▶ _WHAT YOU SHOULD DO_: Retype all of the lines below with no changes.

- Opening Delimiter -

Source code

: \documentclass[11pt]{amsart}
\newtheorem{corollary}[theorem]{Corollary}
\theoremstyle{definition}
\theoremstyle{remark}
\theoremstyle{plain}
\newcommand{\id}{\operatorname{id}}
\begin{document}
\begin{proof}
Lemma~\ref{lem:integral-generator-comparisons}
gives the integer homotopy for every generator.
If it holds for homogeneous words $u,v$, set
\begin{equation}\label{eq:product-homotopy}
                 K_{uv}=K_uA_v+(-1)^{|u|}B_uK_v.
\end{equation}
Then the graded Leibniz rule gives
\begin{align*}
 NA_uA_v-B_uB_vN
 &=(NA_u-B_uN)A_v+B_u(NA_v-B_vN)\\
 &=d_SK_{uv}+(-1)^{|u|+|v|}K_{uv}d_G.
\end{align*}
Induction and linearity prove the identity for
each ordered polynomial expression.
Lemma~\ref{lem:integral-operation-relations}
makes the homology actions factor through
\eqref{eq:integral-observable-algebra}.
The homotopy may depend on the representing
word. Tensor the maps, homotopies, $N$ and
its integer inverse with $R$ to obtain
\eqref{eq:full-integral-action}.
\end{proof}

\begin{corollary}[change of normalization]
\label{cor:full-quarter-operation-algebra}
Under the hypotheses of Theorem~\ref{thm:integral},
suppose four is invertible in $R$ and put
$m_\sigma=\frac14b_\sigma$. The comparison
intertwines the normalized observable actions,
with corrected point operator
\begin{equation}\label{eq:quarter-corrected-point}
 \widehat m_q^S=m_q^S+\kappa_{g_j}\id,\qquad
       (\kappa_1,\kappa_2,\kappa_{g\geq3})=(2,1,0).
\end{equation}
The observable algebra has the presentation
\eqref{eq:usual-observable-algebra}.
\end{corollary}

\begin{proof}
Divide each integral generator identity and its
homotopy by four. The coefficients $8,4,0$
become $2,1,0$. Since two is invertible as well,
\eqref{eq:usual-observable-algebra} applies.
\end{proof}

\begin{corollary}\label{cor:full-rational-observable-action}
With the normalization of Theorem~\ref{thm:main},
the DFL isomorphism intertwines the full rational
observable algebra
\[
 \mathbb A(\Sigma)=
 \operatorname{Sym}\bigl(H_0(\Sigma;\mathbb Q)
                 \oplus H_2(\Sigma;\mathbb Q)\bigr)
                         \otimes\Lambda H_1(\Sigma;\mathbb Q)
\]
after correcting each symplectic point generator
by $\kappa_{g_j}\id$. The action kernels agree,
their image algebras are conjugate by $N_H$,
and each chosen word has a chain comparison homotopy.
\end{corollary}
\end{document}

- Closing Delimiter -

▶ _TASK RESPONSE_:
Source code

: \documentclass[11pt]{amsart}
\newtheorem{corollary}[theorem]{Corollary}
\theoremstyle{definition}
\theoremstyle{remark}
\theoremstyle{plain}
\newcommand{\id}{\operatorname{id}}
\begin{document}
\begin{proof}
Lemma~\ref{lem:integral-generator-comparisons}
gives the integer homotopy for every generator.
If it holds for homogeneous words $u,v$, set
\begin{equation}\label{eq:product-homotopy}
                 K_{uv}=K_uA_v+(-1)^{|u|}B_uK_v.
\end{equation}
Then the graded Leibniz rule gives
\begin{align*}
 NA_uA_v-B_uB_vN
 &=(NA_u-B_uN)A_v+B_u(NA_v-B_vN)\\
 &=d_SK_{uv}+(-1)^{|u|+|v|}K_{uv}d_G.
\end{align*}
Induction and linearity prove the identity for
each ordered polynomial expression.
Lemma~\ref{lem:integral-operation-relations}
makes the homology actions factor through
\eqref{eq:integral-observable-algebra}.
The homotopy may depend on the representing
word. Tensor the maps, homotopies, $N$ and
its integer inverse with $R$ to obtain
\eqref{eq:full-integral-action}.
\end{proof}

\begin{corollary}[change of normalization]
\label{cor:full-quarter-operation-algebra}
Under the hypotheses of Theorem~\ref{thm:integral},
suppose four is invertible in $R$ and put
$m_\sigma=\frac14b_\sigma$. The comparison
intertwines the normalized observable actions,
with corrected point operator
\begin{equation}\label{eq:quarter-corrected-point}
 \widehat m_q^S=m_q^S+\kappa_{g_j}\id,\qquad
       (\kappa_1,\kappa_2,\kappa_{g\geq3})=(2,1,0).
\end{equation}
The observable algebra has the presentation
\eqref{eq:usual-observable-algebra}.
\end{corollary}

\begin{proof}
Divide each integral generator identity and its
homotopy by four. The coefficients $8,4,0$
become $2,1,0$. Since two is invertible as well,
\eqref{eq:usual-observable-algebra} applies.
\end{proof}

\begin{corollary}\label{cor:full-rational-observable-action}
With the normalization of Theorem~\ref{thm:main},
the DFL isomorphism intertwines the full rational
observable algebra
\[
 \mathbb A(\Sigma)=
 \operatorname{Sym}\bigl(H_0(\Sigma;\mathbb Q)
                 \oplus H_2(\Sigma;\mathbb Q)\bigr)
                         \otimes\Lambda H_1(\Sigma;\mathbb Q)
\]
after correcting each symplectic point generator
by $\kappa_{g_j}\id$. The action kernels agree,
their image algebras are conjugate by $N_H$,
and each chosen word has a chain comparison homotopy.
\end{corollary}
\end{document}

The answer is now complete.